» Items from a dataset

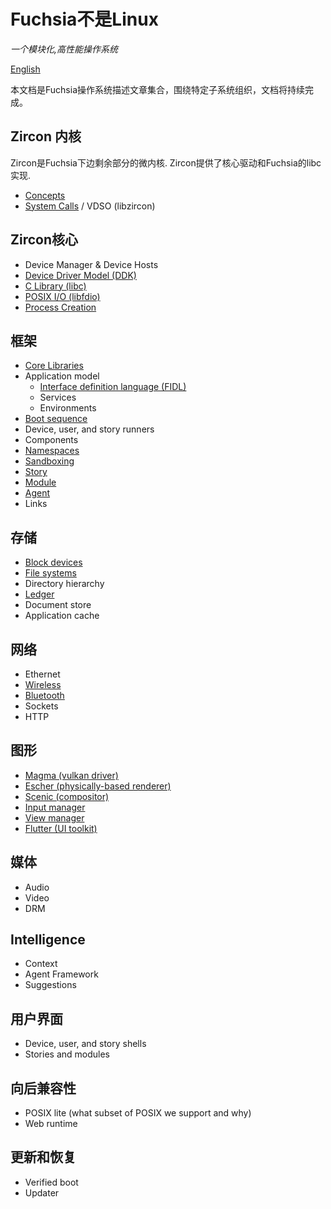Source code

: # Fuchsia不是Linux
_一个模块化,高性能操作系统_

[English](https://fuchsia.googlesource.com/docs/+/master/the-book/)

本文档是Fuchsia操作系统描述文章集合，围绕特定子系统组织，文档将持续完成。

## Zircon 内核

Zircon是Fuchsia下边剩余部分的微内核. Zircon提供了核心驱动和Fuchsia的libc实现.

 - [Concepts][zircon-concepts]
 - [System Calls][zircon-syscalls] / VDSO (libzircon)

## Zircon核心

 - Device Manager & Device Hosts
 - [Device Driver Model (DDK)][zircon-ddk]
 - [C Library (libc)](libc.md)
 - [POSIX I/O (libfdio)](life_of_an_open.md)
 - [Process Creation](process_creation.md)

## 框架

 - [Core Libraries](core_libraries.md)
 - Application model
   - [Interface definition language (FIDL)][FIDL]
   - Services
   - Environments
 - [Boot sequence](boot_sequence.md)
 - Device, user, and story runners
 - Components
 - [Namespaces](namespaces.md)
 - [Sandboxing](sandboxing.md)
 - [Story][framework-story]
 - [Module][framework-module]
 - [Agent][framework-agent]
 - Links

## 存储

 - [Block devices](block_devices.md)
 - [File systems](filesystems.md)
 - Directory hierarchy
 - [Ledger][ledger]
 - Document store
 - Application cache

## 网络

 - Ethernet
 - [Wireless](wireless_networking.md)
 - [Bluetooth][bluetooth]
 - Sockets
 - HTTP

## 图形

 - [Magma (vulkan driver)][magma]
 - [Escher (physically-based renderer)][escher]
 - [Scenic (compositor)][scenic]
 - [Input manager][input-manager]
 - [View manager][view-manager]
 - [Flutter (UI toolkit)][flutter]

## 媒体

 - Audio
 - Video
 - DRM

## Intelligence

 - Context
 - Agent Framework
 - Suggestions

## 用户界面

 - Device, user, and story shells
 - Stories and modules

## 向后兼容性

 - POSIX lite (what subset of POSIX we support and why)
 - Web runtime

## 更新和恢复

 - Verified boot
 - Updater

[zircon-concepts]: concepts-zh.md
[zircon-syscalls]: syscalls-zh.md
[zircon-ddk]: https://fuchsia.googlesource.com/zircon/+/HEAD/docs/ddk/overview.md
[FIDL]: https://fuchsia.googlesource.com/zircon/+/HEAD/docs/fidl/index.md
[framework-story]: https://fuchsia.googlesource.com/peridot/+/master/docs/modular/story.md
[framework-module]: https://fuchsia.googlesource.com/peridot/+/master/docs/modular/module.md
[framework-agent]: https://fuchsia.googlesource.com/peridot/+/master/docs/modular/agent.md
[ledger]: https://fuchsia.googlesource.com/peridot/+/master/docs/ledger/README.md
[bluetooth]: https://fuchsia.googlesource.com/garnet/+/HEAD/bin/bluetooth/README.md
[magma]: https://fuchsia.googlesource.com/garnet/+/master/lib/magma/
[escher]: https://fuchsia.googlesource.com/garnet/+/master/public/lib/escher/
[scenic]: https://fuchsia.googlesource.com/garnet/+/master/docs/ui_scenic.md
[input-manager]: https://fuchsia.googlesource.com/garnet/+/master/docs/ui_input.md
[view-manager]: https://fuchsia.googlesource.com/garnet/+/master/bin/ui/view_manager/
[flutter]: https://flutter.io/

» Work request
Leaving the images out, print the records above exactly.

» Exercise output
Source code

: # Fuchsia不是Linux
_一个模块化,高性能操作系统_

[English](https://fuchsia.googlesource.com/docs/+/master/the-book/)

本文档是Fuchsia操作系统描述文章集合，围绕特定子系统组织，文档将持续完成。

## Zircon 内核

Zircon是Fuchsia下边剩余部分的微内核. Zircon提供了核心驱动和Fuchsia的libc实现.

 - [Concepts][zircon-concepts]
 - [System Calls][zircon-syscalls] / VDSO (libzircon)

## Zircon核心

 - Device Manager & Device Hosts
 - [Device Driver Model (DDK)][zircon-ddk]
 - [C Library (libc)](libc.md)
 - [POSIX I/O (libfdio)](life_of_an_open.md)
 - [Process Creation](process_creation.md)

## 框架

 - [Core Libraries](core_libraries.md)
 - Application model
   - [Interface definition language (FIDL)][FIDL]
   - Services
   - Environments
 - [Boot sequence](boot_sequence.md)
 - Device, user, and story runners
 - Components
 - [Namespaces](namespaces.md)
 - [Sandboxing](sandboxing.md)
 - [Story][framework-story]
 - [Module][framework-module]
 - [Agent][framework-agent]
 - Links

## 存储

 - [Block devices](block_devices.md)
 - [File systems](filesystems.md)
 - Directory hierarchy
 - [Ledger][ledger]
 - Document store
 - Application cache

## 网络

 - Ethernet
 - [Wireless](wireless_networking.md)
 - [Bluetooth][bluetooth]
 - Sockets
 - HTTP

## 图形

 - [Magma (vulkan driver)][magma]
 - [Escher (physically-based renderer)][escher]
 - [Scenic (compositor)][scenic]
 - [Input manager][input-manager]
 - [View manager][view-manager]
 - [Flutter (UI toolkit)][flutter]

## 媒体

 - Audio
 - Video
 - DRM

## Intelligence

 - Context
 - Agent Framework
 - Suggestions

## 用户界面

 - Device, user, and story shells
 - Stories and modules

## 向后兼容性

 - POSIX lite (what subset of POSIX we support and why)
 - Web runtime

## 更新和恢复

 - Verified boot
 - Updater

[zircon-concepts]: concepts-zh.md
[zircon-syscalls]: syscalls-zh.md
[zircon-ddk]: https://fuchsia.googlesource.com/zircon/+/HEAD/docs/ddk/overview.md
[FIDL]: https://fuchsia.googlesource.com/zircon/+/HEAD/docs/fidl/index.md
[framework-story]: https://fuchsia.googlesource.com/peridot/+/master/docs/modular/story.md
[framework-module]: https://fuchsia.googlesource.com/peridot/+/master/docs/modular/module.md
[framework-agent]: https://fuchsia.googlesource.com/peridot/+/master/docs/modular/agent.md
[ledger]: https://fuchsia.googlesource.com/peridot/+/master/docs/ledger/README.md
[bluetooth]: https://fuchsia.googlesource.com/garnet/+/HEAD/bin/bluetooth/README.md
[magma]: https://fuchsia.googlesource.com/garnet/+/master/lib/magma/
[escher]: https://fuchsia.googlesource.com/garnet/+/master/public/lib/escher/
[scenic]: https://fuchsia.googlesource.com/garnet/+/master/docs/ui_scenic.md
[input-manager]: https://fuchsia.googlesource.com/garnet/+/master/docs/ui_input.md
[view-manager]: https://fuchsia.googlesource.com/garnet/+/master/bin/ui/view_manager/
[flutter]: https://flutter.io/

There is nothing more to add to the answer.